As an extreme example, if you can partition it into a disjoint union of finite subsets such that every vector is orthogonal to everyone outside of its partition, then it will still be a Schauder basis I think. Or if you pick an orthogonal basis, and then add $a_n v_1$ to each $v_n$ for some choice of $a_n$ that converges sufficiently quickly to 0,I think you can just cleverly pick the coefficient on the first vector to cancel out all the future adjustments the latter vectors will make.

 

[S.G. Janssens]

Here is a bit more about the definition in the copied book text in the OP.

1. Assume that $V$ is an infinite-dimensional real or complex normed linear space. Then $V$ has an approximating basis if and only if $V$ is separable. ($\Longrightarrow$ is not difficult, and $\Longleftarrow$ is a bit more difficult because, starting from a countable dense subset, you need to extract a linearly independent subset.)
2. Assume that $V$ is also complete, so it is a Banach space.
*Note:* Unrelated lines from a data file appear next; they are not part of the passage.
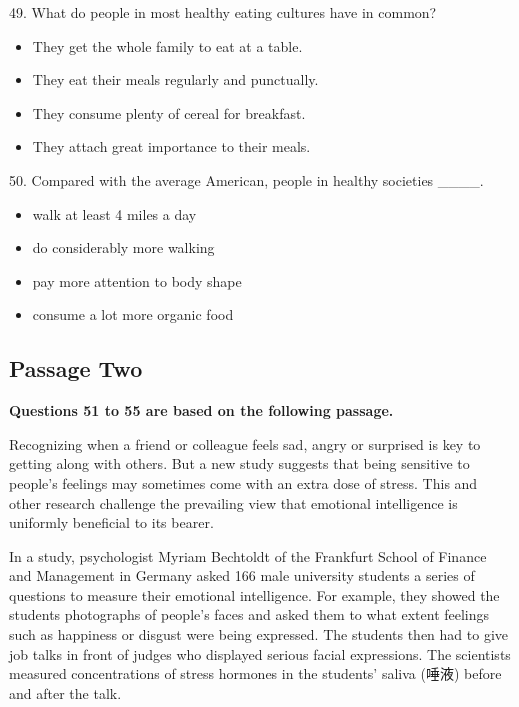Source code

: \documentclass[UTF8,11pt]{ctexart}
\begin{document}
49. What do people in most healthy eating cultures have in common?


\begin{itemize}[leftmargin=2em,itemsep=.2em,topsep=.4em]\item[A.] They get the whole family to eat at a table.
\item[B.] They eat their meals regularly and punctually.
\item[C.] They consume plenty of cereal for breakfast.
\item[D.] They attach great importance to their meals.
\end{itemize}

50. Compared with the average American, people in healthy societies \_\_\_\_.


\begin{itemize}[leftmargin=2em,itemsep=.2em,topsep=.4em]\item[A.] walk at least 4 miles a day
\item[B.] do considerably more walking
\item[C.] pay more attention to body shape
\item[D.] consume a lot more organic food
\end{itemize}

\subsection*{\textbf{Passage Two}}


\textbf{Questions 51 to 55 are based on the following passage.}


Recognizing when a friend or colleague feels sad, angry or surprised is key to getting along with others. But a new study suggests that being sensitive to people's feelings may sometimes come with an extra dose of stress. This and other research challenge the prevailing view that emotional intelligence is uniformly beneficial to its bearer.


In a study, psychologist Myriam Bechtoldt of the Frankfurt School of Finance and Management in Germany asked 166 male university students a series of questions to measure their emotional intelligence. For example, they showed the students photographs of people's faces and asked them to what extent feelings such as happiness or disgust were being expressed. The students then had to give job talks in front of judges who displayed serious facial expressions. The scientists measured concentrations of stress hormones in the students' saliva (唾液) before and after the talk.
\end{document}
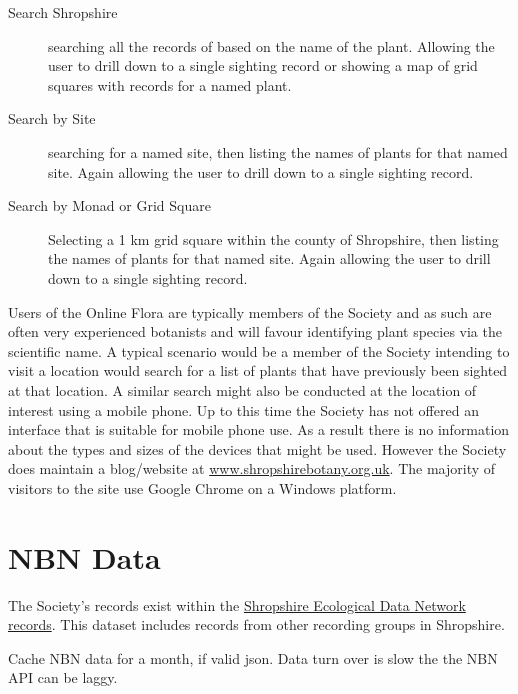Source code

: \documentclass[a4paper,12pt,landscape]{article}
\begin{document}
\begin{multicols*}{2}
  \begin{description}
      \item[Search Shropshire]
        searching all the records of based on the name of the plant.
        Allowing the user to drill down to a single sighting record
        or
        showing a map of grid squares with records for a named plant.
      \item[Search by Site]
        searching for a named site,
        then listing the names of plants for that named site.
        Again allowing the user to drill down to a single sighting record.
      \item[Search by Monad or Grid Square]
        Selecting a 1 km grid square within the county of Shropshire,
        then listing the names of plants for that named site.
        Again allowing the user to drill down to a single sighting record.
  \end{description}

  Users of the Online Flora are typically
  members of the Society
  and
  as such are often very experienced botanists
  and will favour identifying
  plant species via the scientific name.
  A typical scenario would be a member of the Society
  intending to visit a location
  would search for a list of plants that have previously
  been sighted at that location.
  A similar search might also be
  conducted at the location of interest using a mobile phone.
  Up to this time the Society has not offered an interface that is suitable for mobile phone use.
  As a result there is no information about the types and sizes of the devices that might be used.
  However the Society does maintain a blog/website at 
  \href{https://www.shropshirebotany.org.uk/}{www.shropshirebotany.org.uk}.
  The majority of visitors to the site
  use Google Chrome on a Windows platform.

  \section{NBN Data}
  The Society's records exist within
  the \href{https://registry.nbnatlas.org/public/show/dp120}{Shropshire Ecological Data Network records}.
  This dataset includes records from other recording groups in Shropshire.

  \begin{description}
    \item Cache NBN data for a month, if valid json.
      Data turn over is slow the the NBN API can be laggy. 
    \item[] 
  \end{description} 

  
\end{multicols*}
\end{document}

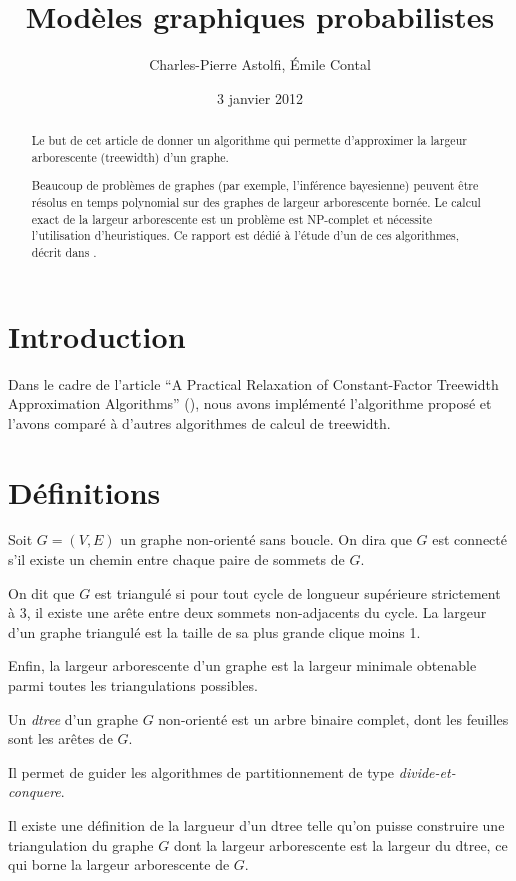 \documentclass{article}
\title{Modèles graphiques probabilistes}
\author{Charles-Pierre Astolfi, Émile Contal}
\date{3 janvier 2012}
\begin{document}
\maketitle

\begin{abstract}
Le but de cet article de donner un algorithme qui permette
d'approximer la largeur arborescente (treewidth) d'un graphe.

Beaucoup de problèmes de graphes (par exemple, l'inférence bayesienne)
peuvent être résolus en temps polynomial sur des graphes de largeur
arborescente bornée. Le calcul exact de la largeur arborescente est un
problème est NP-complet et nécessite l'utilisation d'heuristiques. Ce
rapport est dédié à l'étude d'un de ces algorithmes, décrit dans
\cite{rootpaper}.

\end{abstract}

\section{Introduction}
Dans le cadre de l'article ``A Practical Relaxation of Constant-Factor
Treewidth Approximation Algorithms'' (\cite{rootpaper}), nous avons
implémenté l'algorithme proposé et l'avons comparé à d'autres
algorithmes de calcul de treewidth.


\section{Définitions}

Soit $G = (V,E)$ un graphe non-orienté sans boucle. On dira que $G$
est connecté s'il existe un chemin entre chaque paire de sommets de
$G$.


On dit que $G$ est triangulé si pour tout cycle de longueur supérieure
strictement à 3, il existe une arête entre deux sommets non-adjacents
du cycle. La largeur d'un graphe triangulé est la taille de sa plus
grande clique moins 1.

Enfin, la largeur arborescente d'un graphe est la largeur minimale
obtenable parmi toutes les triangulations possibles.

Un \emph{dtree} d'un graphe $G$ non-orienté est un arbre binaire
complet, dont les feuilles sont les arêtes de $G$.

Il permet de guider les algorithmes de partitionnement de type
\emph{divide-et-conquere}.

Il existe une définition de la largueur d'un dtree telle qu'on puisse
construire une triangulation du graphe $G$ dont la largeur
arborescente est la largeur du dtree, ce qui borne la largeur
arborescente de $G$.
\end{document}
If $V$ has a Schauder basis, then $V$ is separable. The converse is false, but this is difficult. Enflo gave the first counterexample in Acta Mathematica 130, 1973, p. 309 - 317.
3. Finally, assume that $V$ is also a Hilbert space. Then separability is equivalent to existence of an orthonormal basis, which is clearly a Schauder basis.
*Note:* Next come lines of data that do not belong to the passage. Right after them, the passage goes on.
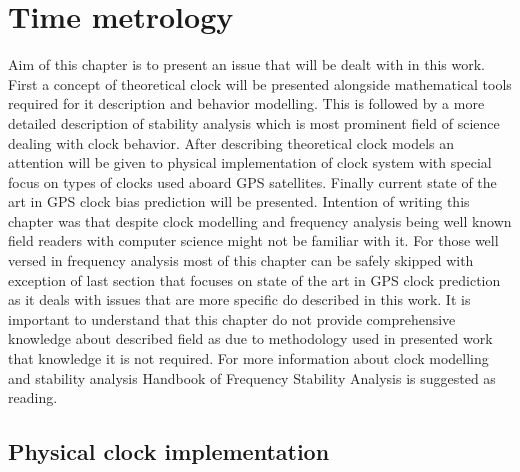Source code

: \chapter{Time metrology}
Aim of this chapter is to present an issue that will be dealt with in this work.
First a concept of theoretical clock will be presented alongside mathematical tools required
for it description and behavior modelling.
This is followed by a more detailed description of stability analysis which is most prominent
field of science dealing with clock behavior.
After describing theoretical clock models an attention will be given to physical implementation
of clock system with special focus on types of clocks used aboard GPS satellites.
Finally current state of the art in GPS clock bias prediction will be presented.
Intention of writing this chapter was that despite clock modelling and frequency analysis being
well known field readers with computer science might not be familiar with it.
For those well versed in frequency analysis most of this chapter can be safely skipped with 
exception of last section that focuses on state of the art in GPS clock prediction as it 
deals with issues that are more specific do described in this work.
It is important to understand that this chapter do not provide comprehensive knowledge about
described field as due to methodology used in presented work that knowledge it is not required.
For more information about clock modelling and stability analysis Handbook of Frequency Stability
Analysis is suggested as reading.


\section{Physical clock implementation}
\label{sec:physical_clock}

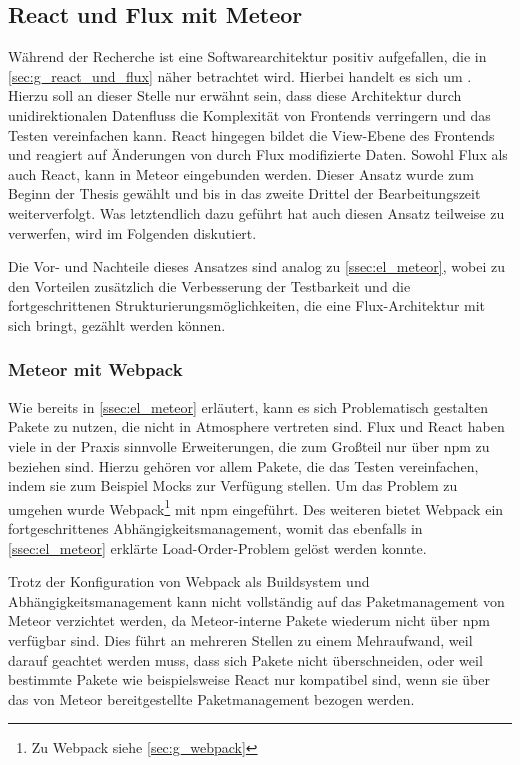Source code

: \subsection{React und Flux mit Meteor}
\label{ssec:el_react_und_flux_mit_meteor}

Während der Recherche ist eine Softwarearchitektur positiv aufgefallen, die in
\cref{sec:g_react_und_flux} näher betrachtet wird.  Hierbei handelt es sich um
.  Hierzu soll an dieser Stelle nur erwähnt sein, dass diese
Architektur durch unidirektionalen Datenfluss die Komplexität von Frontends
verringern und das Testen vereinfachen kann.  React hingegen bildet die
View-Ebene des Frontends und reagiert auf Änderungen von durch Flux modifizierte
Daten.  Sowohl Flux als auch React, kann in Meteor eingebunden werden.  Dieser
Ansatz wurde zum Beginn der Thesis gewählt und bis in das zweite Drittel der
Bearbeitungszeit weiterverfolgt.  Was letztendlich dazu geführt hat auch diesen
Ansatz teilweise zu verwerfen, wird im Folgenden diskutiert.

Die Vor- und Nachteile dieses Ansatzes sind analog zu \cref{ssec:el_meteor},
wobei zu den Vorteilen zusätzlich die Verbesserung der Testbarkeit und die
fortgeschrittenen Strukturierungsmöglichkeiten, die eine Flux-Architektur mit
sich bringt, gezählt werden können.

\subsubsection{Meteor mit Webpack}
\label{sssec:elf_meteor_mit_webpack}

Wie bereits in \cref{ssec:el_meteor} erläutert, kann es sich Problematisch
gestalten Pakete zu nutzen, die nicht in Atmosphere vertreten sind.  Flux und
React haben viele in der Praxis sinnvolle Erweiterungen, die zum Großteil nur
über npm zu beziehen sind.  Hierzu gehören vor allem Pakete, die das Testen
vereinfachen, indem sie zum Beispiel Mocks zur Verfügung stellen.  Um das
Problem zu umgehen wurde Webpack\footnote{Zu Webpack siehe \cref{sec:g_webpack}}
mit npm eingeführt.  Des weiteren bietet Webpack ein fortgeschrittenes
Abhängigkeitsmanagement, womit das ebenfalls in \cref{ssec:el_meteor} erklärte
Load-Order-Problem gelöst werden konnte.

Trotz der Konfiguration von Webpack als Buildsystem und Abhängigkeitsmanagement
kann nicht vollständig auf das Paketmanagement von Meteor verzichtet werden, da
Meteor-interne Pakete wiederum nicht über npm verfügbar sind.  Dies führt an
mehreren Stellen zu einem Mehraufwand, weil darauf geachtet werden muss, dass
sich Pakete nicht überschneiden, oder weil bestimmte Pakete wie beispielsweise
React nur kompatibel sind, wenn sie über das von Meteor bereitgestellte
Paketmanagement bezogen werden.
So, in the case of a Hilbert space, existence of an approximating basis IS equivalent to existence of a Schauder basis. In the case of a Banach space that is not an inner product space, the situation is more difficult and as outlined above.

 

[wrobel]

These are often called a Schauder basis.

The last line in the text cited in #1 shows that it is not a Schauder basis

 

[wrobel]

Then separability is equivalent to existence of an orthonormal basis

In Hilbert space orthonormal basis exists even in the nonseparable case see for example Yosida Functional Analysis. Orthonormal basis in Hilbert space is not exactly the same as Schauder basis. Just for separable case any orthonormal basis is a Schauder basis

 

[S.G. Janssens]

In Hilbert space orthonormal basis exists even in the nonseparable case see for example Yosida Functional Analysis. Orthonormal basis in Hilbert space is not exactly the same as Schauder basis. Just for separable case any orthonormal basis is a Schauder basis

With post #1 in mind, in post #7 I consider orthonormal basis to be countable. This is the more elementary definition. For the OP: See for example at the top of p. 28 of Basic Classes of Linear Operators by Gohberg, Goldberg, and Kaashoek, Birkhäuser, 2003. Of course wrobel is right that extensions and generalizations are possible.

Then, in a Hilbert space, there is the equivalence between: separability and existence of an approximating / orthonormal / Schauder basis. For the OP: See Theorem 17.1 on p. 35 of the above book.

As a side remark, I find this book a very nice introductory read, in line and probably at the level of the book mentioned in post #1.